Der Besuch des Soldatenfriedhofes am Hartmannsweilerkopf im Elsaß hat mich in meinem gräßlichen Eindruck vom Krieg noch bestärkt und ließ das ganze Ausmaß des Tötens erahnen.

Die gesamte Bandbreite der Kriegsfolgen wurde mir im Unterricht an Grundschule und Gymnasium bewußt. Film, Fotos und Dokumentationen zeigten mir das ganze Leid, daß ein Krieg anrichtet, so zum Beispiel die vollständige Zerstörung meiner Heimatstadt xxx. Die intensive Behandlung des Werkes "Mutter Courage und ihre Kinder" von Berthold Brecht im Deutschunterricht bestärkte mich in meiner Einstellung zu Gewalt und Krieg.

Aufgrund dieser Erfahrungen und Erlebnisse bin ich der Überzeugung, daß jeder Mensch, egal, welcher Rasse oder Herkunft er ist, behindert oder nicht, ein unantastbares Individuum darstellt, das zu achten ist, und das in keiner Weise diskriminiert oder verurteilt werden kann. Das Leben hat für mich den höchsten Stellenwert und darf deshalb in keiner Weise angegriffen werden. Wir sind alle Gottes Geschöpfe und dürfen daher nicht über das Leben und Sterben anderer entscheiden.

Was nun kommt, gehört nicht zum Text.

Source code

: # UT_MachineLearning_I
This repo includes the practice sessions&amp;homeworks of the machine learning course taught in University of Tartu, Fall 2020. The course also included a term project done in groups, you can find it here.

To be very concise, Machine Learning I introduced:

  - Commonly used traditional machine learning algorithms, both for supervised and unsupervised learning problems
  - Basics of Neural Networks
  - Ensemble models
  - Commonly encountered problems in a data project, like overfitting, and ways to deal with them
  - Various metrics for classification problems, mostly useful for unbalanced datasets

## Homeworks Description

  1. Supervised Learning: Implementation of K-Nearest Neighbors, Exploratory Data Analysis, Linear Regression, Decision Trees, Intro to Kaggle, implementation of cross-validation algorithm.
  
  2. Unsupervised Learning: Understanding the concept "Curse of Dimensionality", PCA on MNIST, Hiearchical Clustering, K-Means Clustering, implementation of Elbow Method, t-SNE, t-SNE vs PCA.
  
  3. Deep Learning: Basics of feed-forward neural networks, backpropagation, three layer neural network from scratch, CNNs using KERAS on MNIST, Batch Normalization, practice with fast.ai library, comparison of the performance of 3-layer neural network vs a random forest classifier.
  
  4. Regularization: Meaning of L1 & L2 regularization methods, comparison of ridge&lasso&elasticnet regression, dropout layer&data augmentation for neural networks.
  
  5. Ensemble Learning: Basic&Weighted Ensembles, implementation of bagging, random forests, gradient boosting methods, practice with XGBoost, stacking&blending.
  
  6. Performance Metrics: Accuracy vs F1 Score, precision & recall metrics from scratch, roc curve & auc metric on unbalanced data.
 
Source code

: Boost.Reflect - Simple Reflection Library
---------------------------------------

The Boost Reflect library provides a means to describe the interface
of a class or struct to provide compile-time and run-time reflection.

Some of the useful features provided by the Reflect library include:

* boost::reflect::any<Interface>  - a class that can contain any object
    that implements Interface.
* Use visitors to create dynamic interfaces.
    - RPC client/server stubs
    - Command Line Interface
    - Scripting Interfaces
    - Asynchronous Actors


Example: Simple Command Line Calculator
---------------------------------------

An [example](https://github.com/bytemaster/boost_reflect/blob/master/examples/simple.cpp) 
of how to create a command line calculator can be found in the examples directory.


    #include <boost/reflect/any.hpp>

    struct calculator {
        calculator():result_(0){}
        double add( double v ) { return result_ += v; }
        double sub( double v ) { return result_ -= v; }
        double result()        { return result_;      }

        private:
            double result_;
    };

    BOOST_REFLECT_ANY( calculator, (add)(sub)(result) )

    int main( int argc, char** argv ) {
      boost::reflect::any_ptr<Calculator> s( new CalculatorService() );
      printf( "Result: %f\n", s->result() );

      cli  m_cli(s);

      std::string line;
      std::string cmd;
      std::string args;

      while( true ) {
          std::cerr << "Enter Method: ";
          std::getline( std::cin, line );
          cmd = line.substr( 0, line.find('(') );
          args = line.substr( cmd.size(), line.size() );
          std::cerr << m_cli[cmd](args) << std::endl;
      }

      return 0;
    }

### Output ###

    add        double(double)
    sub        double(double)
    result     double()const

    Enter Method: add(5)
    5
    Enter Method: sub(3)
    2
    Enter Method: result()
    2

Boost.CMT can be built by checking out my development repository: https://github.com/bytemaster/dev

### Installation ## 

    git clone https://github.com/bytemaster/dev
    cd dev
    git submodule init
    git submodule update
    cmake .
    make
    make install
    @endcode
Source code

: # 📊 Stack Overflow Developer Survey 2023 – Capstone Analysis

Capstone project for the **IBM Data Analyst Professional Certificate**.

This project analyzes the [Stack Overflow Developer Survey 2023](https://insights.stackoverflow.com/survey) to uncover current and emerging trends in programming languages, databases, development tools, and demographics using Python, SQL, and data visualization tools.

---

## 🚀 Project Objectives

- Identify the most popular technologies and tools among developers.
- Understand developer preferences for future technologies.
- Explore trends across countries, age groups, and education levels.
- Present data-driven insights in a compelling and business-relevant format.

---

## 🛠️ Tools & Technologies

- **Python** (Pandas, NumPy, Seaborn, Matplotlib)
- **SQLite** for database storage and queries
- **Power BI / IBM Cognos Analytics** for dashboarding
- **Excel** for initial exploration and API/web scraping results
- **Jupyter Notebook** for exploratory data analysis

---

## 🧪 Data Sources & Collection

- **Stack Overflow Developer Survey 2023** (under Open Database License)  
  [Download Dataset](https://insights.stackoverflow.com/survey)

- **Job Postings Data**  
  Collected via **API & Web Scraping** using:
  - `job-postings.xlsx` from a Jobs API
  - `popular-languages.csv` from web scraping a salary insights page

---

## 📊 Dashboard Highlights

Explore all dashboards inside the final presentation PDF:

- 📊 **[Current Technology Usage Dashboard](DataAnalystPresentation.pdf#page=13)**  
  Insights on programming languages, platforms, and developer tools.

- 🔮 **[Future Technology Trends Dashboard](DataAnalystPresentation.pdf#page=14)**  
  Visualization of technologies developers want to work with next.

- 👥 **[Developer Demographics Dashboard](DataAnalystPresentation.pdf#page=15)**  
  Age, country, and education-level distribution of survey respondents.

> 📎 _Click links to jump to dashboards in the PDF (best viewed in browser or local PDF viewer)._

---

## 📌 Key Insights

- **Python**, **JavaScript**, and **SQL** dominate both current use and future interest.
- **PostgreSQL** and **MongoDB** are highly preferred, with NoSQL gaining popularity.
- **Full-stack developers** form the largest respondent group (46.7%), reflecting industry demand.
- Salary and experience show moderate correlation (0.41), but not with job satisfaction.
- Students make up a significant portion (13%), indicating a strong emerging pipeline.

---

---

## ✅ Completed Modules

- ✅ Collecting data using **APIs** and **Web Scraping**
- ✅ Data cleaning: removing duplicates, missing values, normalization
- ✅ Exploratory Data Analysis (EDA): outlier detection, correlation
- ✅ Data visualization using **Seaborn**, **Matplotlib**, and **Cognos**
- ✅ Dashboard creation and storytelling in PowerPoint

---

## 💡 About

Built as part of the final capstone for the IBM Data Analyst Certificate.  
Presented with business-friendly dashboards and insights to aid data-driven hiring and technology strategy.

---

Desweiteren bin ich zutiefst davon überzeugt, daß es keine zukunftsträchtige Lösung der Probleme der Welt gibt, wenn man Krieg als Mittel der Politik in Kauf nimmt. Bei der Betrachtung von Ursachen, Verlauf und Beendigung von Kriegen kam ich zu der Überzeugung, daß kein Krieg die Ziele rechtfertigt, für die er begonnen wurde. Meine Haltung wird nur unterstrichen, wenn man die Auswirkungen der Kriege im ehemaligen Jugoslawien und in Tschetschenien betrachtet. Unschuldige Menschen werden getötet, ganze Städte und Landstriche werden sinnlos vernichtet, Menschen aus ihrer Heimat vertrieben, Familien auseinander gerissen, Kinder werden zu Waisen. Dagegen zeigen genügend Beispiele aus der neueren Geschichte, daß man mit Gesprächen und Toleranz mehr erreicht, als durch Anwendung von Gewalt. Die langen Disparitäten zwischen Deutschland und Frankreich konnten durch Gesprächen und Verhandlungen zu einer engen Kooperation und Freundschaft verwandelt werden. Auch die Beendigung des Kalten Krieges und die damit verbundene Wiedervereinigung Deutschlands sind Beispiele für eine friedliche Lösung. Die "friedliche Revolution" in der ehemaligen DDR zeigte, wie ein auf Gewalt und Unrecht begründetes Regime durch Verzicht auf Gewalt und miteinander Reden beseitigt werden konnte.

Diese meine Werte und mein Bestreben, Auseinandersetzungen gewaltfrei zu lösen, bringen mich zu der Überzeugung, daß ich niemals in der Lage wäre, aus welchen Gründen auch immer, einen Menschen zu verletzen oder zu töten. Deshalb bin ich gegen jegliche Art von Ausbildung, die darauf abzielt, einen Menschen zu töten und seine Lebensbedingungen zu zerstören. Physische Gewalt ist für mich kein Mittel Konflikte zu lösen. Gewalt erzeugt immer Gegengewalt. Da ein militärischer Einsatz und der Einsatz von Waffengewalt, zum Beispiel beim Wachdienst, nicht völlig auszuschließen ist, bestünde die Möglichkeit, daß ich Menschenleben vernichte, falls ich den Wehrdienst antreten müßte. Das hätte für mich untragbare psychische Folgen, weil ich es mit meinem Glauben und Gewissen nicht vereinbaren könnte. Ich würde damit moralische Schuld auf mich Laden, von der mich niemand befreien könnte.

Aus den oben genannten Gründen bitte ich um Anerkennung als Kriegsdienstverweigerer nach Artikel 4, Absatz 3, Satz 1 des GG. Ich bin bereit den 3 Monate längeren Zivildienst zu leisten und sehe darin eine gute Möglichkeit meinem idealen Bild vom Menschen und vom Zusammenleben der Menschen näherzukommen.